VLAN

Author Yana

Date 08/12/2024

Discover the essentials of VLAN (Virtual Local Area Network) technology. Learn why VLANs are crucial, how VLANs function, and their practical applications.

What is VLAN?

The full name of VLAN is Virtual Local Area Network. VLAN technology can divide the physical LAN port on the device into multiple broadcast domains, and each VLAN is a broadcast domain. VLAN can be defined, and up to 4094 VLANs can be defined. Different VLANs have different VLAN tags. Devices in the same VLAN can communicate with each other, but VLANs in different VLANs cannot communicate directly with each other.

Why Do We Need VLAN?

In the early days of Ethernet technology, the network used a data network communication logical division similar to the broadcast domain. When there are a large number of devices, it will cause serious data conflicts and network congestion. You can imagine this, assuming that you need to send a sale volume document to the finance department, but the company's local area network uses broadcast domain technology, all hosts in the local area network will receive it every time you send a file. Because the broadcast domain can’t isolate internal devices, you will also receive files sent by other colleagues that are not related to you while you are working, which causes a huge waste of network resources and inefficient office work.

To solve this problem, you invented the STP spanning tree technology, which allows calculations to be performed on each message to ensure that there is only one optimal active path for the message to any destination. However, this also brings problems. The more devices there are, the higher the cost of calculating the path, which limits the scale of the network and also causes the network to converge very slowly.

With VLAN technology, you can create a separate VLAN for each department's host, and each time you send a file to the broadcast domain, it will not be sent to other hosts outside the domain. And you can create hosts for 4094 departments, so you don't have to worry about it for the time being.

Why do we need vlan

How Does VLAN Function?

Users in the same VLAN may be connected to different switches, and there may be multiple VLANs in this case. As mentioned before, VLANs are tagged for easy identification. However, some devices such as computers can only process data without VLAN tags. The switch port needs to process the data transmission and reception differently depending on the connection object, so VLAN has multiple port types.

Taking Cisco devices as an example, common port types are Access and Trunk ports.

Access Port

Access ports are generally used to connect to devices that cannot identify VLAN tags, such as PCs, or when there is no need to distinguish data frames between different VLANs. When the access port sends and receives untagged frames, the switch only processes data frames with VLAN tags. Therefore, the access port needs to add VLAN tags to the received data frames. To add VLAN tags, the PVID (Port Default VLAN ID) must be configured.When the access port receives a frame with a tag and the VID in the frame is the same as the VID (PVID) of the port, the access port can also receive and process the frame.If the VID in the received tagged data frame is different from the port's VID, the access will not process the data in the frame and will directly discard it.

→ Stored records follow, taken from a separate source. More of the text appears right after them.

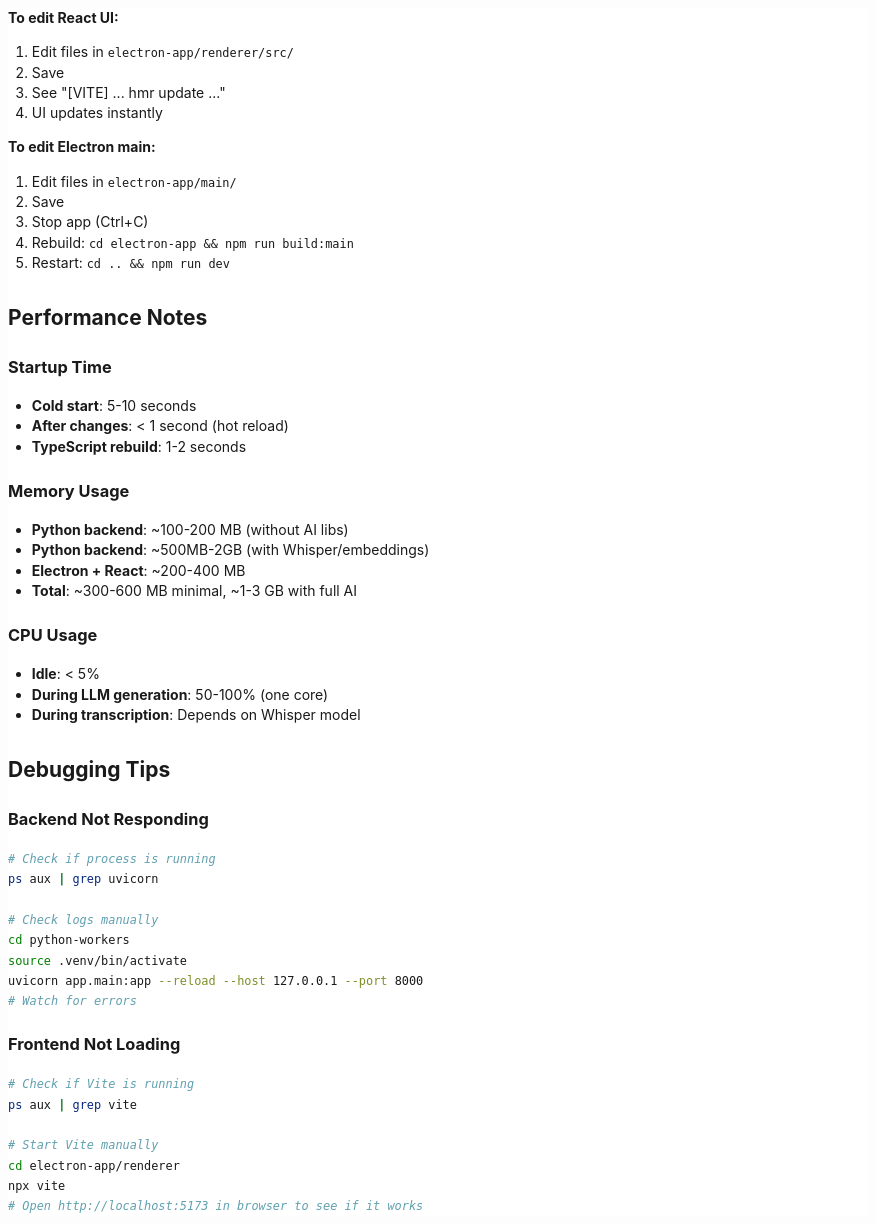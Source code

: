 **To edit React UI:**
1. Edit files in `electron-app/renderer/src/`
2. Save
3. See "[VITE] ... hmr update ..."
4. UI updates instantly

**To edit Electron main:**
1. Edit files in `electron-app/main/`
2. Save
3. Stop app (Ctrl+C)
4. Rebuild: `cd electron-app && npm run build:main`
5. Restart: `cd .. && npm run dev`

## Performance Notes

### Startup Time
- **Cold start**: 5-10 seconds
- **After changes**: < 1 second (hot reload)
- **TypeScript rebuild**: 1-2 seconds

### Memory Usage
- **Python backend**: ~100-200 MB (without AI libs)
- **Python backend**: ~500MB-2GB (with Whisper/embeddings)
- **Electron + React**: ~200-400 MB
- **Total**: ~300-600 MB minimal, ~1-3 GB with full AI

### CPU Usage
- **Idle**: < 5%
- **During LLM generation**: 50-100% (one core)
- **During transcription**: Depends on Whisper model

## Debugging Tips

### Backend Not Responding

```bash
# Check if process is running
ps aux | grep uvicorn

# Check logs manually
cd python-workers
source .venv/bin/activate
uvicorn app.main:app --reload --host 127.0.0.1 --port 8000
# Watch for errors
```

### Frontend Not Loading

```bash
# Check if Vite is running
ps aux | grep vite

# Start Vite manually
cd electron-app/renderer
npx vite
# Open http://localhost:5173 in browser to see if it works
```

Before sending a tagged frame, the access port will strip off the tag. The reason for this is that devices such as hosts or servers cannot process tagged VLANs.

Trunk Port

Trunk ports are generally used to connect switches, routers, and other devices that can send and receive tagged and untagged frames at the same time. When a Trunk port receives an untagged frame, it adds a tag corresponding to the PVID to the untagged frame.When a Trunk port receives a tagged data frame, it does not make any changes. A Trunk port can be configured with a list of multiple VLANs. But one thing needs to be mentioned: data frames that only allow PVID to be sent from the TRUNK port are not tagged.

Application of VLAN

Case 1: Port-based division

It is common that there are multiple companies in a building, and these companies are connected to the same Layer 2 switch. In order to ensure the independence and security of each company's business, the interface connected to each company can be divided into different VLANs to achieve complete isolation of business data between companies.

Case 2: Division based on IP network segment

The company has multiple departments, and the hosts of each department are configured with different network segments. The company hopes that the network resources accessed by employees in each department are isolated from each other. VLAN division based on IP subnet can be configured on the company's switch Switch_1. In this way, different network segments of the server are divided into different VLANs, and the data flows accessing different application services of the server will be isolated, which improves security.